Anatoly Lebedko and Sergei Kalyakin were among eight aspirants, including Lukashenko, who were authorized to try to collect enough signatures to get on the ballot for the Oct. 11 vote. But they've decided not to submit their signatures. The central Elections Commission will announce on Sept. 10 who qualifies to run in the vote.

Lukashenko, widely characterized in the West as Europe's last dictator, has run the former Soviet republic since 1994, cracking down on any opposition and retaining a largely centralized Soviet-style economy in this nation of nearly 10 million. Although he has allowed opposition candidates to run in presidential elections, none of the ballots have been recognized in the West as free or fair.
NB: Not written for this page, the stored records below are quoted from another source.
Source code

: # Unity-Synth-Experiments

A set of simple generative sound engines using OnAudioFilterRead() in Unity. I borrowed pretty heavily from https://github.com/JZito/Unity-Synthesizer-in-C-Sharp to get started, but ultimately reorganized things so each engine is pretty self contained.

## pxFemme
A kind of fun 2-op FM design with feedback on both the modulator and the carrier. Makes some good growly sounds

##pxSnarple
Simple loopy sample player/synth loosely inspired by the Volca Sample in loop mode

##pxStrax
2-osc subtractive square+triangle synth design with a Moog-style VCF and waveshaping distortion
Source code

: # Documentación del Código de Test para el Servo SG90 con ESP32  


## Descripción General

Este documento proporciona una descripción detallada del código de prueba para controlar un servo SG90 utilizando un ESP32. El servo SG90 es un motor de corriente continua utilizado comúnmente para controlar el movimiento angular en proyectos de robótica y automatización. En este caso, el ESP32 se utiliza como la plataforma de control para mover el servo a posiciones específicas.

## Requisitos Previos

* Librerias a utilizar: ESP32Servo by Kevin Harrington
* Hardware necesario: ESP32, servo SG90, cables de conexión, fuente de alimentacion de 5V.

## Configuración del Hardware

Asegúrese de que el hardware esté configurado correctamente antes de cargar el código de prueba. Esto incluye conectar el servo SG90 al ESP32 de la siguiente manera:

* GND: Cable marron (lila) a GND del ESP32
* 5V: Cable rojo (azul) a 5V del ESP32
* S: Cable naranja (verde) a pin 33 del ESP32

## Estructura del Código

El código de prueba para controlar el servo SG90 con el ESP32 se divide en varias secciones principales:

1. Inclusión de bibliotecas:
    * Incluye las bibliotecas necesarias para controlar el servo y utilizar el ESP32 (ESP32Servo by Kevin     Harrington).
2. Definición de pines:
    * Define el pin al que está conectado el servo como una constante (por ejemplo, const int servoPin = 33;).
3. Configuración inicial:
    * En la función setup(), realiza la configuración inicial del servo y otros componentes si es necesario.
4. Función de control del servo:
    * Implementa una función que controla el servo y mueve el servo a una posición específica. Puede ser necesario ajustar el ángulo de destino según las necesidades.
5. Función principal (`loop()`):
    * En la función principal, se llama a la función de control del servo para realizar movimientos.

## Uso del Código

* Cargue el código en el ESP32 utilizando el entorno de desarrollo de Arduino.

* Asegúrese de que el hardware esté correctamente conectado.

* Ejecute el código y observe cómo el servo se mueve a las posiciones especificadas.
Most of the candidates who opposed him in 2010 were arrested soon after the polls closed.

As Belarus' economy deteriorates sharply and neighboring Russia appears increasingly intimidating, Lukashenko has made brief attempts to improve ties with the West. Last week he ordered the release of all the country's political prisoners, including Nikolai Statkevich, a candidate in the last presidential election who had been imprisoned since then.

A wide field of candidates for president could bolster Lukashenko's image-building. Lebedko, however, regards any changes as only cosmetic.

"When you beat people with truncheons for 20 years and then give them two months of some kind of freedom, you don't expect that he's suddenly becoming a European who understands what human rights are," he told The Associated Press on Wednesday. "Miracles do not happen."

Rather than risk adding a sheen of legitimacy to the presidential vote, Lebedko said he and Kalyakin intend to capitalize on a "window of opportunity" under which opposition figures can meet with citizens and hold rallies until Sept. 10.

"We've set ourselves the tasks of increasing the number of participants in the political process and gathering evidence that these are not free elections," he said.

Statkevich, who while still in prison had sought to run in the Oct. 11 election but was rejected, said he supports the strategy of opposition by withdrawal. He said those running against Lukashenko are just "artificial candidates."

"I intend to oppose this and unify with those colleagues from the democratic forces who don't juggle in the electoral circus of Lukashenko," he said.